Congress president and UPA chairperson Sonia Gandhi drove up to Chatterjee’s sprawling bungalow and greeted him with a bouquet. She spent 10 minutes with the speaker, who following his expulsion from the CPI-M Wednesday is soaking in an abundance of sympathy coming his way from his close and not-so-close friends.

The CPI-M politburo expelled Chatterjee from the party’s primary membership for not giving up the speaker’s post after the Left parties withdrew support to the Congress-led UPA government and deciding to preside over the two-day special session of the trust vote won by the ruling UPA.

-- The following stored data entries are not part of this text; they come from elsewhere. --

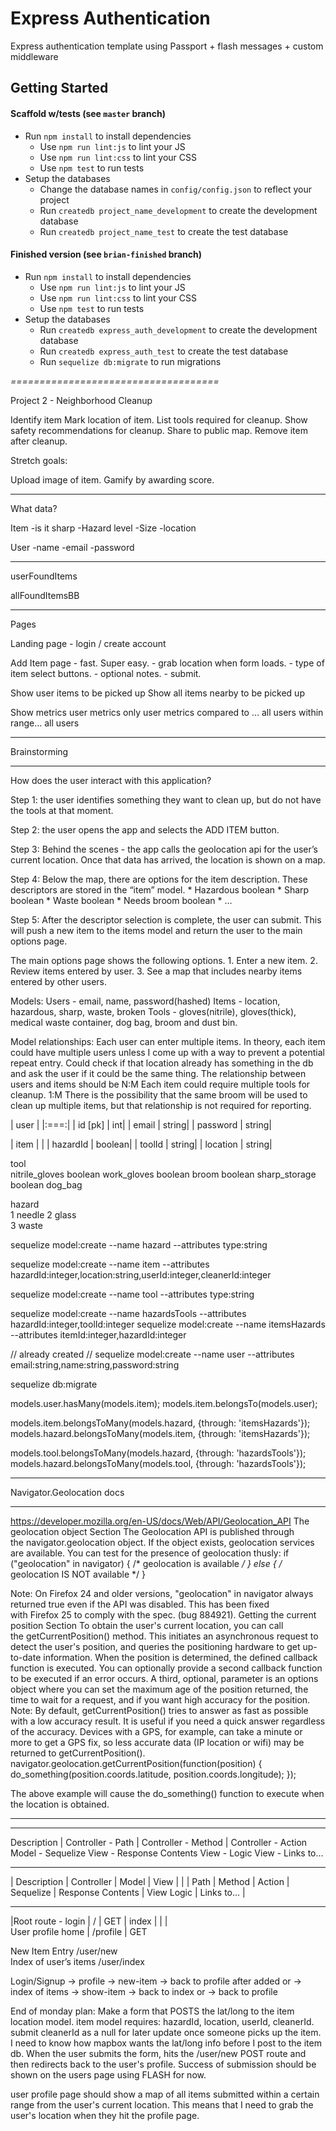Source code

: # Express Authentication

Express authentication template using Passport + flash messages + custom middleware

## Getting Started

#### Scaffold w/tests (see `master` branch)

* Run `npm install` to install dependencies
  * Use `npm run lint:js` to lint your JS
  * Use `npm run lint:css` to lint your CSS
  * Use `npm test` to run tests
* Setup the databases
  * Change the database names in `config/config.json` to reflect your project
  * Run `createdb project_name_development` to create the development database
  * Run `createdb project_name_test` to create the test database

#### Finished version (see `brian-finished` branch)

* Run `npm install` to install dependencies
  * Use `npm run lint:js` to lint your JS
  * Use `npm run lint:css` to lint your CSS
  * Use `npm test` to run tests
* Setup the databases
  * Run `createdb express_auth_development` to create the development database
  * Run `createdb express_auth_test` to create the test database
  * Run `sequelize db:migrate` to run migrations








*====================================*




Project 2 - Neighborhood Cleanup 

Identify item
Mark location of item.
List tools required for cleanup.
Show safety recommendations for cleanup.
Share to public map.
Remove item after cleanup. 

Stretch goals:

Upload image of item.
Gamify by awarding score.



*********************
What data? 

Item 
-is it sharp
-Hazard level
-Size
-location


User
-name
-email
-password



********************


userFoundItems

allFoundItemsBB


*********************

Pages

Landing page - login / create account

Add Item page - fast. Super easy. 
	- grab location when form loads.
	- type of item select buttons. 
	- optional notes.
	- submit.



Show user items to be picked up
Show all items nearby to be picked up

Show metrics
	user metrics only
	user metrics compared to … all users within range… all users



*****************************************
Brainstorming
*****************************************


How does the user interact with this application? 

Step 1: the user identifies something they want to clean up, but do not have the tools at that moment.

Step 2: the user opens the app and selects the ADD ITEM button.

Step 3: Behind the scenes - the app calls the geolocation api for the user’s current location. Once that data has arrived, the location is shown on a map.

Step 4: Below the map, there are options for the item description. These descriptors are stored in the “item” model.
	* Hazardous boolean
	* Sharp boolean
	* Waste boolean
	* Needs broom boolean
	* …

Step 5: After the descriptor selection is complete, the user can submit. This will push a new item to the items model and return the user to the main options page.




The main options page shows the following options. 
	1. Enter a new item.
	2. Review items entered by user.
	3. See a map that includes nearby items entered by other users. 


Models:
	Users - email, name, password(hashed)
	Items - location, hazardous, sharp, waste, broken
	Tools - gloves(nitrile), gloves(thick), medical waste container, dog bag, broom and dust bin. 
	

Model relationships: 
	Each user can enter multiple items. 
	In theory, each item could have multiple users unless I come up with a way to prevent a potential repeat entry. Could check if that location already has something in the db and ask the user if it could be the same thing. 
	The relationship between users and items should be N:M
	Each item could require multiple tools for cleanup. 1:M 
	There is the possibility that the same broom will be used to clean up multiple items, but that relationship is not required for reporting. 

| user	|
|:===:|
| id [pk] | 	int|
| email |	string|
| password |	string|


| item |	|
| hazardId |	boolean|
| toolId |	string|
| location | 	string|
	

	
tool	
nitrile_gloves	boolean
work_gloves	boolean
broom	boolean
sharp_storage	boolean
dog_bag	


hazard	
1   needle
2   glass	
3   waste	

sequelize model:create --name hazard --attributes type:string 

sequelize model:create --name item --attributes hazardId:integer,location:string,userId:integer,cleanerId:integer

sequelize model:create --name tool --attributes type:string

sequelize model:create --name hazardsTools --attributes hazardId:integer,toolId:integer
sequelize model:create --name itemsHazards --attributes itemId:integer,hazardId:integer

// already created // sequelize model:create --name user --attributes email:string,name:string,password:string

sequelize db:migrate


models.user.hasMany(models.item);
models.item.belongsTo(models.user);

models.item.belongsToMany(models.hazard, {through: 'itemsHazards'});
models.hazard.belongsToMany(models.item, {through: 'itemsHazards'});

models.tool.belongsToMany(models.hazard, {through: 'hazardsTools'});
models.hazard.belongsToMany(models.tool, {through: 'hazardsTools'});
	

***************************************
Navigator.Geolocation docs
***************************************

https://developer.mozilla.org/en-US/docs/Web/API/Geolocation_API
The geolocation object
Section
The Geolocation API is published through the navigator.geolocation object.
If the object exists, geolocation services are available. You can test for the presence of geolocation thusly:
if ("geolocation" in navigator) {
  /* geolocation is available */
} else {
  /* geolocation IS NOT available */
}

Note: On Firefox 24 and older versions, "geolocation" in navigator always returned true even if the API was disabled. This has been fixed with Firefox 25 to comply with the spec. (bug 884921).
Getting the current position
Section
To obtain the user's current location, you can call the getCurrentPosition() method. This initiates an asynchronous request to detect the user's position, and queries the positioning hardware to get up-to-date information. When the position is determined, the defined callback function is executed. You can optionally provide a second callback function to be executed if an error occurs. A third, optional, parameter is an options object where you can set the maximum age of the position returned, the time to wait for a request, and if you want high accuracy for the position.
Note: By default, getCurrentPosition() tries to answer as fast as possible with a low accuracy result. It is useful if you need a quick answer regardless of the accuracy. Devices with a GPS, for example, can take a minute or more to get a GPS fix, so less accurate data (IP location or wifi) may be returned to getCurrentPosition().
navigator.geolocation.getCurrentPosition(function(position) {
  do_something(position.coords.latitude, position.coords.longitude);
});



The above example will cause the do_something() function to execute when the location is obtained.


***************************************
***************************************



Description |	Controller - Path   |	Controller - Method | Controller - Action	Model - Sequelize	View - Response Contents	View - Logic	View - Links to…

________________________________________________________________________________________________________________________________
|   Description     |               Controller              |       Model       |                        View                       |
|                   | Path          |   Method  |   Action  |     Sequelize     | Response Contents |   View Logic  |   Links to... |
________________________________________________________________________________________________________________________________
|Root route - login	|   /           |   GET     |   index   |                   |                       | 						
User profile home	|   /profile	|   GET					


New Item Entry	/user/new						
Index of user’s items	/user/index						
	







Login/Signup 	-> profile	-> new-item -> back to profile after added
					or
					-> index of items	-> show-item	-> back to index
												or
												-> back to profile





End of monday plan:
Make a form that POSTS the lat/long to the item location model.
item model requires: hazardId, location, userId, cleanerId. 
submit cleanerId as a null for later update once someone picks up the item.
I need to know how mapbox wants the lat/long info before I post to the item db. 
When the user submits the form, hits the /user/new POST route and then redirects back to the user's profile.
Success of submission should be shown on the users page using FLASH for now. 

user profile page should show a map of all items submitted within a certain range from the
user's current location. 
This means that I need to grab the user's location when they hit the profile page.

Chatterjee does not stand alone at this hour of political crisis that has severed his 40-year association with the CPI-M – the party that helped him to get elected to the Lok Sabha a total of 10 times beginning 1971.

Friday morning Prime Minister Manmohan Singh and President Pratibha Patil sent their officers to the speaker’s residence to greet him. His friends said this was perhaps Chatterjee’s “busiest” birthday in all of his 79 years.

Born in Tezpur in Assam in 1929, Chatterjee was educated first in Kolkata and later in Cambridge and Glasgow universities in England. Chatterjee has lost election only once, to Mamata Bannerjee, in 1984.

There is still a question mark over whether Chatterjee will resign the speaker’s post before the monsoon session of parliament begins in the second week of August. His friends believe the cascading accolades the speaker has received from political parties, across the line, in the aftermath of his expulsion, will keep him in that presiding chair of the Lok Sabha.

But these friends are also quick to point out that Chatterjee from now on will be on “his own” without the prop of a party, which he joined way back in 1968.

Saifuddin Choudhury, a former colleague of Chatterjee in the Lok Sabha, however believes the CPI-M’s absence will work to Chatterjee’s advantage. “The speaker can now do better work without his party restricting him,” Choudhury told IANS.

Choudhury, a former four-time MP from West Bengal, quit the CPI-M in 2000 following differences of opinion about the party’s functioning and its anti-Congress stand.

“I greeted him on his birthday this morning and told him to move towards greater victories,” Choudhury told IANS.

In a sense Chatterjee’s career, even his most optimistic friends and sympathizers concede, will move along a different trajectory from now on.

The veteran MP, they stress, was in any case not keen on contesting the 2009 Lok Sabha elections, especially in view of the fact that Bolpur, his electoral turf, has been declared a reserved constituency following the restructuring of parliamentary constituencies.